## Instructions to follow
Scan the following material for the string "필터링하는" and copy each line in which it appears.

## The records
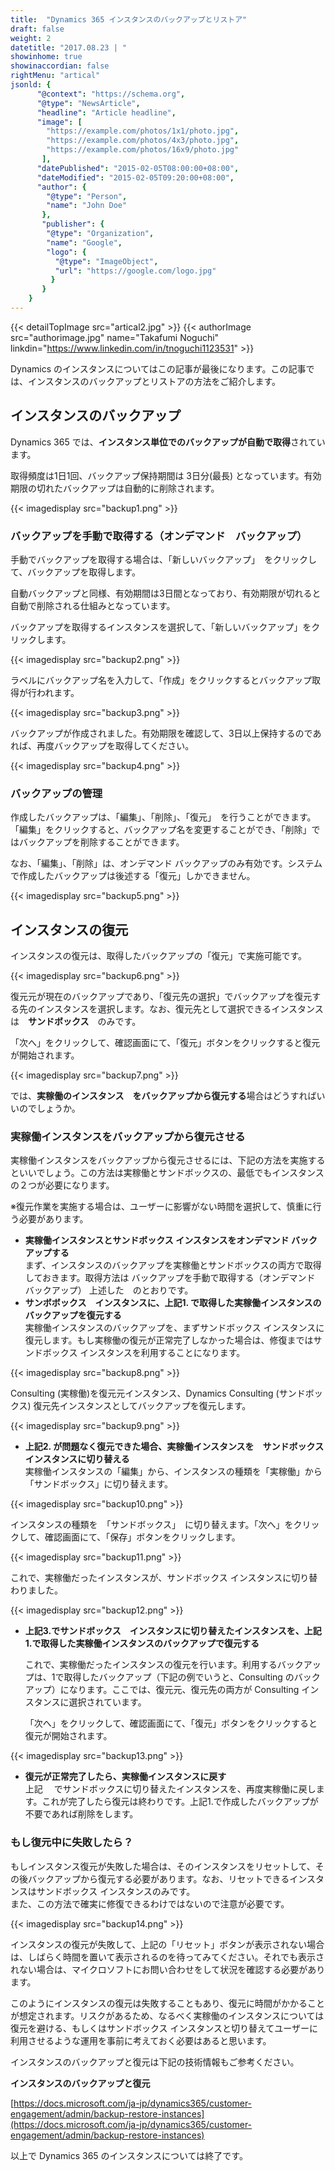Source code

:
 ```yaml
---
title:  "Dynamics 365 インスタンスのバックアップとリストア"
draft: false
weight: 2
datetitle: "2017.08.23 | "
showinhome: true
showinaccordian: false
rightMenu: "artical"
jsonld: {
      "@context": "https://schema.org",
      "@type": "NewsArticle",
      "headline": "Article headline",
      "image": [
        "https://example.com/photos/1x1/photo.jpg",
        "https://example.com/photos/4x3/photo.jpg",
        "https://example.com/photos/16x9/photo.jpg"
       ],
      "datePublished": "2015-02-05T08:00:00+08:00",
      "dateModified": "2015-02-05T09:20:00+08:00",
      "author": {
        "@type": "Person",
        "name": "John Doe"
       },
       "publisher": {
        "@type": "Organization",
        "name": "Google",
        "logo": {
          "@type": "ImageObject",
          "url": "https://google.com/logo.jpg"
         }
       }
    }
---
```

{{< detailTopImage src="artical2.jpg" >}}
{{< authorImage src="authorimage.jpg" name="Takafumi Noguchi" linkdin="https://www.linkedin.com/in/tnoguchi1123531" >}}
<!-- Intro  -->
Dynamics のインスタンスについてはこの記事が最後になります。この記事では、インスタンスのバックアップとリストアの方法をご紹介します。

## インスタンスのバックアップ
Dynamics 365 では、**インスタンス単位でのバックアップが自動で取得**されています。

取得頻度は1日1回、バックアップ保持期間は 3日分(最長) となっています。有効期限の切れたバックアップは自動的に削除されます。
<!-- Image= backup1.png -->
{{< imagedisplay src="backup1.png" >}}

### バックアップを手動で取得する（オンデマンド　バックアップ）
手動でバックアップを取得する場合は、「新しいバックアップ」　をクリックして、バックアップを取得します。

自動バックアップと同様、有効期間は3日間となっており、有効期限が切れると自動で削除される仕組みとなっています。

バックアップを取得するインスタンスを選択して、「新しいバックアップ」をクリックします。
<!-- Image= backup2.png -->
{{< imagedisplay src="backup2.png" >}}

ラベルにバックアップ名を入力して、「作成」をクリックするとバックアップ取得が行われます。
<!-- Image= backup3.png -->
{{< imagedisplay src="backup3.png" >}}

バックアップが作成されました。有効期限を確認して、3日以上保持するのであれば、再度バックアップを取得してください。
<!-- Image= backup4.png -->
{{< imagedisplay src="backup4.png" >}}

### バックアップの管理
作成したバックアップは、「編集」、「削除」、「復元」　を行うことができます。「編集」をクリックすると、バックアップ名を変更することができ、「削除」ではバックアップを削除することができます。

なお、「編集」、「削除」は、オンデマンド バックアップのみ有効です。システムで作成したバックアップは後述する「復元」しかできません。
<!-- Image= backup5.png -->
{{< imagedisplay src="backup5.png" >}}

## インスタンスの復元
インスタンスの復元は、取得したバックアップの「復元」で実施可能です。
<!-- Image= backup6.png -->
{{< imagedisplay src="backup6.png" >}}

復元元が現在のバックアップであり、「復元先の選択」でバックアップを復元する先のインスタンスを選択します。なお、復元先として選択できるインスタンスは　**サンドボックス**　のみです。

「次へ」をクリックして、確認画面にて、「復元」ボタンをクリックすると復元が開始されます。

<!-- Image= backup7.png -->
{{< imagedisplay src="backup7.png" >}}

では、**実稼働のインスタンス　をバックアップから復元する**場合はどうすればいいのでしょうか。

### 実稼働インスタンスをバックアップから復元させる
実稼働インスタンスをバックアップから復元させるには、下記の方法を実施するといいでしょう。この方法は実稼働とサンドボックスの、最低でもインスタンスの２つが必要になります。

※復元作業を実施する場合は、ユーザーに影響がない時間を選択して、慎重に行う必要があります。

  * **実稼働インスタンスとサンドボックス インスタンスをオンデマンド バックアップする**   
    まず、インスタンスのバックアップを実稼働とサンドボックスの両方で取得しておきます。取得方法は バックアップを手動で取得する（オンデマンド　バックアップ） 上述した　のとおりです。
  * **サンボボックス　インスタンスに、上記1. で取得した実稼働インスタンスのバックアップを復元する**   
    実稼働インスタンスのバックアップを、まずサンドボックス インスタンスに復元します。もし実稼働の復元が正常完了しなかった場合は、修復まではサンドボックス インスタンスを利用することになります。
  <!-- Image= backup8.png -->
{{< imagedisplay src="backup8.png" >}}

  Consulting (実稼働)を復元元インスタンス、Dynamics Consulting (サンドボックス) 復元先インスタンスとしてバックアップを復元します。
  <!-- Image= backup9.png -->
{{< imagedisplay src="backup9.png" >}}

  * **上記2. が問題なく復元できた場合、実稼働インスタンスを　サンドボックスインスタンスに切り替える**   
    実稼働インスタンスの「編集」から、インスタンスの種類を「実稼働」から「サンドボックス」に切り替えます。
  <!-- Image= backup10.png -->
{{< imagedisplay src="backup10.png" >}}

  インスタンスの種類を　「サンドボックス」　に切り替えます。「次へ」をクリックして、確認画面にて、「保存」ボタンをクリックします。
  <!-- Image= backup11.png -->
{{< imagedisplay src="backup11.png" >}}

  これで、実稼働だったインスタンスが、サンドボックス インスタンスに切り替わりました。
  <!-- Image= backup12.png -->
{{< imagedisplay src="backup12.png" >}}

* **上記3.でサンドボックス　インスタンスに切り替えたインスタンスを、上記1.で取得した実稼働インスタンスのバックアップで復元する**
  
  これで、実稼働だったインスタンスの復元を行います。利用するバックアップは、1で取得したバックアップ（下記の例でいうと、Consulting のバックアップ）になります。ここでは、復元元、復元先の両方が Consulting インスタンスに選択されています。

  「次へ」をクリックして、確認画面にて、「復元」ボタンをクリックすると復元が開始されます。
  <!-- Image= backup13.png -->
{{< imagedisplay src="backup13.png" >}}

  * **復元が正常完了したら、実稼働インスタンスに戻す**  
   上記　 でサンドボックスに切り替えたインスタンスを、再度実稼働に戻します。これが完了したら復元は終わりです。上記1.で作成したバックアップが不要であれば削除をします。

### もし復元中に失敗したら？
もしインスタンス復元が失敗した場合は、そのインスタンスをリセットして、その後バックアップから復元する必要があります。なお、リセットできるインスタンスはサンドボックス インスタンスのみです。   
また、この方法で確実に修復できるわけではないので注意が必要です。
<!-- Image= backup14.png -->
{{< imagedisplay src="backup14.png" >}}

インスタンスの復元が失敗して、上記の「リセット」ボタンが表示されない場合は、しばらく時間を置いて表示されるのを待ってみてください。それでも表示されない場合は、マイクロソフトにお問い合わせをして状況を確認する必要があります。

このようにインスタンスの復元は失敗することもあり、復元に時間がかかることが想定されます。リスクがあるため、なるべく実稼働のインスタンスについては復元を避ける、もしくはサンドボックス インスタンスと切り替えてユーザーに利用させるような運用を事前に考えておく必要はあると思います。

インスタンスのバックアップと復元は下記の技術情報もご参考ください。

**インスタンスのバックアップと復元**

[https://docs.microsoft.com/ja-jp/dynamics365/customer-engagement/admin/backup-restore-instances](https://docs.microsoft.com/ja-jp/dynamics365/customer-engagement/admin/backup-restore-instances)

以上で Dynamics 365 のインスタンスについては終了です。
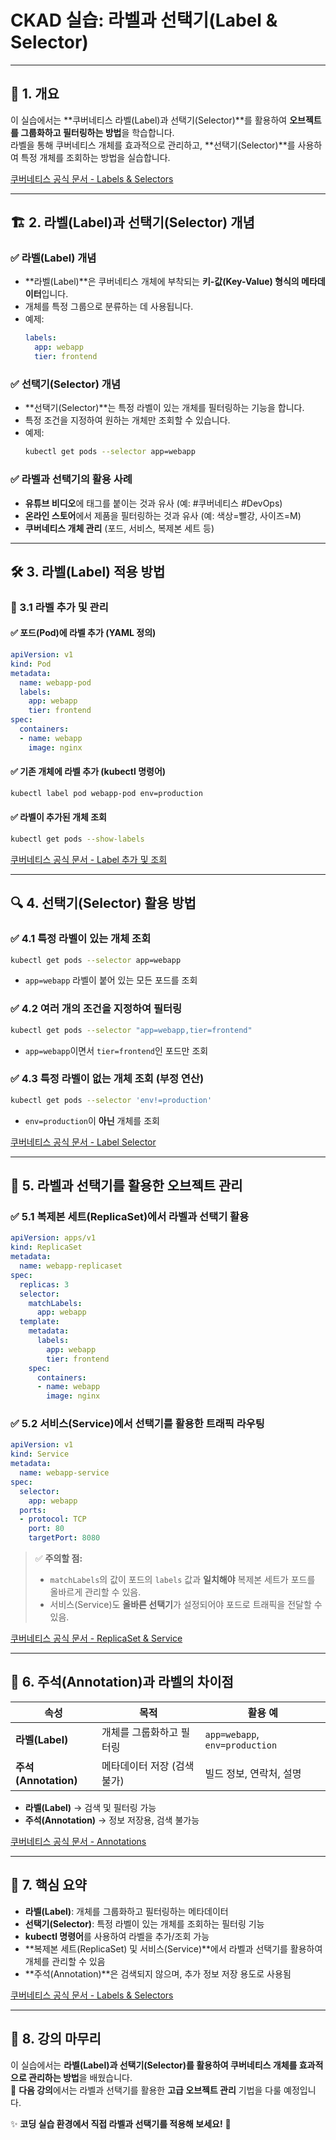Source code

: # CKAD 실습: 라벨과 선택기(Label & Selector)

---

## 📌 1. 개요

이 실습에서는 **쿠버네티스 라벨(Label)과 선택기(Selector)**를 활용하여 **오브젝트를 그룹화하고 필터링하는 방법**을 학습합니다.  
라벨을 통해 쿠버네티스 개체를 효과적으로 관리하고, **선택기(Selector)**를 사용하여 특정 개체를 조회하는 방법을 실습합니다.

[쿠버네티스 공식 문서 - Labels & Selectors](https://kubernetes.io/docs/concepts/overview/working-with-objects/labels/)

---

## 🏗 2. 라벨(Label)과 선택기(Selector) 개념

### ✅ 라벨(Label) 개념
- **라벨(Label)**은 쿠버네티스 개체에 부착되는 **키-값(Key-Value) 형식의 메타데이터**입니다.
- 개체를 특정 그룹으로 분류하는 데 사용됩니다.
- 예제:
  ```yaml
  labels:
    app: webapp
    tier: frontend
  ```

### ✅ 선택기(Selector) 개념
- **선택기(Selector)**는 특정 라벨이 있는 개체를 필터링하는 기능을 합니다.
- 특정 조건을 지정하여 원하는 개체만 조회할 수 있습니다.
- 예제:
  ```bash
  kubectl get pods --selector app=webapp
  ```

### ✅ 라벨과 선택기의 활용 사례
- **유튜브 비디오**에 태그를 붙이는 것과 유사 (예: #쿠버네티스 #DevOps)
- **온라인 스토어**에서 제품을 필터링하는 것과 유사 (예: 색상=빨강, 사이즈=M)
- **쿠버네티스 개체 관리** (포드, 서비스, 복제본 세트 등)

---

## 🛠 3. 라벨(Label) 적용 방법

### 📜 3.1 라벨 추가 및 관리

#### ✅ 포드(Pod)에 라벨 추가 (YAML 정의)
```yaml
apiVersion: v1
kind: Pod
metadata:
  name: webapp-pod
  labels:
    app: webapp
    tier: frontend
spec:
  containers:
  - name: webapp
    image: nginx
```

#### ✅ 기존 개체에 라벨 추가 (kubectl 명령어)
```bash
kubectl label pod webapp-pod env=production
```

#### ✅ 라벨이 추가된 개체 조회
```bash
kubectl get pods --show-labels
```

[쿠버네티스 공식 문서 - Label 추가 및 조회](https://kubernetes.io/docs/concepts/overview/working-with-objects/labels/)

---

## 🔍 4. 선택기(Selector) 활용 방법

### ✅ 4.1 특정 라벨이 있는 개체 조회
```bash
kubectl get pods --selector app=webapp
```
- `app=webapp` 라벨이 붙어 있는 모든 포드를 조회

### ✅ 4.2 여러 개의 조건을 지정하여 필터링
```bash
kubectl get pods --selector "app=webapp,tier=frontend"
```
- `app=webapp`이면서 `tier=frontend`인 포드만 조회

### ✅ 4.3 특정 라벨이 없는 개체 조회 (부정 연산)
```bash
kubectl get pods --selector 'env!=production'
```
- `env=production`이 **아닌** 개체를 조회

[쿠버네티스 공식 문서 - Label Selector](https://kubernetes.io/docs/concepts/overview/working-with-objects/labels/#label-selectors)

---

## 🚀 5. 라벨과 선택기를 활용한 오브젝트 관리

### ✅ 5.1 복제본 세트(ReplicaSet)에서 라벨과 선택기 활용
```yaml
apiVersion: apps/v1
kind: ReplicaSet
metadata:
  name: webapp-replicaset
spec:
  replicas: 3
  selector:
    matchLabels:
      app: webapp
  template:
    metadata:
      labels:
        app: webapp
        tier: frontend
    spec:
      containers:
      - name: webapp
        image: nginx
```

### ✅ 5.2 서비스(Service)에서 선택기를 활용한 트래픽 라우팅
```yaml
apiVersion: v1
kind: Service
metadata:
  name: webapp-service
spec:
  selector:
    app: webapp
  ports:
  - protocol: TCP
    port: 80
    targetPort: 8080
```

> ✅ **주의할 점:** 
> - `matchLabels`의 값이 포드의 `labels` 값과 **일치해야** 복제본 세트가 포드를 올바르게 관리할 수 있음.
> - 서비스(Service)도 **올바른 선택기**가 설정되어야 포드로 트래픽을 전달할 수 있음.

[쿠버네티스 공식 문서 - ReplicaSet & Service](https://kubernetes.io/docs/concepts/workloads/controllers/replicaset/)

---

## 📝 6. 주석(Annotation)과 라벨의 차이점

| 속성 | 목적 | 활용 예 |
|------|------|--------|
| **라벨(Label)** | 개체를 그룹화하고 필터링 | `app=webapp`, `env=production` |
| **주석(Annotation)** | 메타데이터 저장 (검색 불가) | 빌드 정보, 연락처, 설명 |

- **라벨(Label)** → 검색 및 필터링 가능
- **주석(Annotation)** → 정보 저장용, 검색 불가능

[쿠버네티스 공식 문서 - Annotations](https://kubernetes.io/docs/concepts/overview/working-with-objects/annotations/)

---

## 🎯 7. 핵심 요약

- **라벨(Label)**: 개체를 그룹화하고 필터링하는 메타데이터
- **선택기(Selector)**: 특정 라벨이 있는 개체를 조회하는 필터링 기능
- **kubectl 명령어**를 사용하여 라벨을 추가/조회 가능
- **복제본 세트(ReplicaSet) 및 서비스(Service)**에서 라벨과 선택기를 활용하여 개체를 관리할 수 있음
- **주석(Annotation)**은 검색되지 않으며, 추가 정보 저장 용도로 사용됨

[쿠버네티스 공식 문서 - Labels & Selectors](https://kubernetes.io/docs/concepts/overview/working-with-objects/labels/)

---

## 🎉 8. 강의 마무리

이 실습에서는 **라벨(Label)과 선택기(Selector)를 활용하여 쿠버네티스 개체를 효과적으로 관리하는 방법**을 배웠습니다.  
💪 **다음 강의**에서는 라벨과 선택기를 활용한 **고급 오브젝트 관리** 기법을 다룰 예정입니다.

✨ **코딩 실습 환경에서 직접 라벨과 선택기를 적용해 보세요!** 🚀

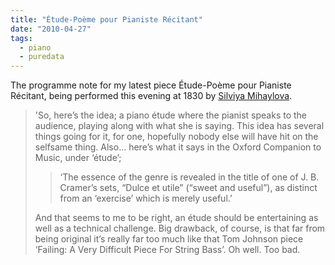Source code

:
 ```yaml
---
title: "Étude-Poème pour Pianiste Récitant"
date: "2010-04-27"
tags: 
  - piano
  - puredata
---
```


The programme note for my latest piece Étude-Poème pour Pianiste Récitant, being performed this evening at 1830 by [Silviya Mihaylova](http://silviyamihaylova.com/).

> 'So, here’s the idea; a piano étude where the pianist speaks to the audience, playing along with what she is saying. This idea has several things going for it, for one, hopefully nobody else will have hit on the selfsame thing. Also… here’s what it says in the Oxford Companion to Music, under ‘étude’;
> 
> > ‘The essence of the genre is revealed in the title of one of J. B. Cramer’s sets, “Dulce et utile” (“sweet and useful”), as distinct from an ‘exercise’ which is merely useful.’
> 
> And that seems to me to be right, an étude should be entertaining as well as a technical challenge. Big drawback, of course, is that far from being original it’s really far too much like that Tom Johnson piece ‘Failing: A Very Difficult Piece For String Bass’. Oh well. Too bad.
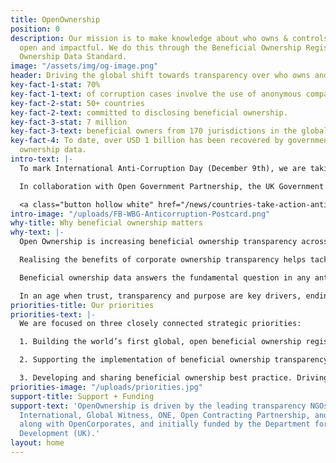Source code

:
```yaml
---
title: OpenOwnership
position: 0
description: Our mission is to make knowledge about who owns & controls companies
  open and impactful. We do this through the Beneficial Ownership Register and Beneficial
  Ownership Data Standard.
image: "/assets/img/og-image.png"
header: Driving the global shift towards transparency over who owns and controls companies.
key-fact-1-stat: 70%
key-fact-1-text: of corruption cases involve the use of anonymous companies.
key-fact-2-stat: 50+ countries
key-fact-2-text: committed to disclosing beneficial ownership.
key-fact-3-stat: 7 million
key-fact-3-text: beneficial owners from 170 jurisdictions in the global register.
key-fact-4: To date, over USD 1 billion has been recovered by governments using beneficial
  ownership data.
intro-text: |-
  To mark International Anti-Corruption Day (December 9th), we are taking action with our partners to call time on the use of anonymous company ownership facilitating corruption and societal harms like trafficking and modern slavery.

  In collaboration with Open Government Partnership, the UK Government and World Bank, we are launching a day of action including two events to advance the shift towards beneficial ownership transparency around the world.

  <a class="button hollow white" href="/news/countries-take-action-anti-corruption-day-2019/">More details in our blog post</a>
intro-image: "/uploads/FB-WBG-Anticorruption-Postcard.png"
why-title: Why beneficial ownership matters
why-text: |-
  Open Ownership is increasing beneficial ownership transparency across the world by making it easier to access high-quality and connected data about who owns, controls and benefits from companies.

  Realising the benefits of corporate ownership transparency helps tackle corruption, reduce investment risk and improve global governance.

  Beneficial ownership data answers the fundamental question in any anti-corruption investigation: who benefits.

  In an age when trust, transparency and purpose are key drivers, ending anonymous company ownership worldwide will stop illicit activity causing economic and societal harms.
priorities-title: Our priorities
priorities-text: |-
  We are focused on three closely connected strategic priorities:

  1. Building the world’s first global, open beneficial ownership register and data standard. The OpenOwnership Register is an easy-to-use, cloud-based, platform that aggregates beneficial ownership information from multiple sources and makes it available for free to all, allowing for powerful global searches with just a couple of clicks. Information from more than 4.5 million companies is already available through the online portal. The Beneficial Ownership Data Standard is a conceptual and practical framework for collecting and publishing beneficial ownership data, making it a powerful cost-saving tool for implementers of beneficial ownership transparency.

  2. Supporting the implementation of beneficial ownership transparency. We are helping governments to implement beneficial ownership regimes, working across the spectrum of technical, administrative, and policy/regulatory issues that affect the ultimate usability of published data.

  3. Developing and sharing beneficial ownership best practice. Driving awareness of the benefits of high-quality beneficial ownership data, and growing demand for it, are vital to our mission. This means sharing research, case studies and best practice through our networks, at events and conferences, and with influencers in the public and private sectors.
priorities-image: "/uploads/priorities.jpg"
support-title: Support + Funding
support-text: 'OpenOwnership is driven by the leading transparency NGOs: Transparency
  International, Global Witness, ONE, Open Contracting Partnership, and the B Team,
  along with OpenCorporates, and initially funded by the Department for International
  Development (UK).'
layout: home
---
```


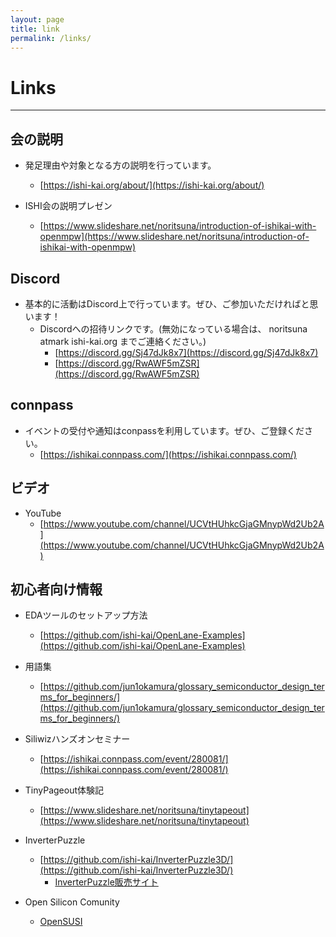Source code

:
 ```yaml
---
layout: page
title: link
permalink: /links/
---
```


# Links
***

## 会の説明
* 発足理由や対象となる方の説明を行っています。
     * [https://ishi-kai.org/about/](https://ishi-kai.org/about/)


* ISHI会の説明プレゼン
     * [https://www.slideshare.net/noritsuna/introduction-of-ishikai-with-openmpw](https://www.slideshare.net/noritsuna/introduction-of-ishikai-with-openmpw)


## Discord
* 基本的に活動はDiscord上で行っています。ぜひ、ご参加いただければと思います！
     * Discordへの招待リンクです。(無効になっている場合は、 noritsuna atmark ishi-kai.org までご連絡ください。)
        * [https://discord.gg/Sj47dJk8x7](https://discord.gg/Sj47dJk8x7)
        * [https://discord.gg/RwAWF5mZSR](https://discord.gg/RwAWF5mZSR)


## connpass
* イベントの受付や通知はconpassを利用しています。ぜひ、ご登録ください。
     * [https://ishikai.connpass.com/](https://ishikai.connpass.com/)


## ビデオ
* YouTube
     * [https://www.youtube.com/channel/UCVtHUhkcGjaGMnypWd2Ub2A](https://www.youtube.com/channel/UCVtHUhkcGjaGMnypWd2Ub2A)


## 初心者向け情報
* EDAツールのセットアップ方法
     * [https://github.com/ishi-kai/OpenLane-Examples](https://github.com/ishi-kai/OpenLane-Examples)

* 用語集
     * [https://github.com/jun1okamura/glossary_semiconductor_design_terms_for_beginners/](https://github.com/jun1okamura/glossary_semiconductor_design_terms_for_beginners/)

* Siliwizハンズオンセミナー
     * [https://ishikai.connpass.com/event/280081/](https://ishikai.connpass.com/event/280081/)

* TinyPageout体験記
     * [https://www.slideshare.net/noritsuna/tinytapeout](https://www.slideshare.net/noritsuna/tinytapeout)

* InverterPuzzle
     * [https://github.com/ishi-kai/InverterPuzzle3D/](https://github.com/ishi-kai/InverterPuzzle3D/)
         * [InverterPuzzle販売サイト](https://akita111.booth.pm/items/5187072)

* Open Silicon Comunity
     * [OpenSUSI](https://www.opensusi.org/)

## Response area
이 실습에서는 **쿠버네티스 라벨(Label)과 선택기(Selector)**를 활용하여 **오브젝트를 그룹화하고 필터링하는 방법**을 학습합니다.  
- **선택기(Selector)**는 특정 라벨이 있는 개체를 필터링하는 기능을 합니다.
- **온라인 스토어**에서 제품을 필터링하는 것과 유사 (예: 색상=빨강, 사이즈=M)
- **라벨(Label)**: 개체를 그룹화하고 필터링하는 메타데이터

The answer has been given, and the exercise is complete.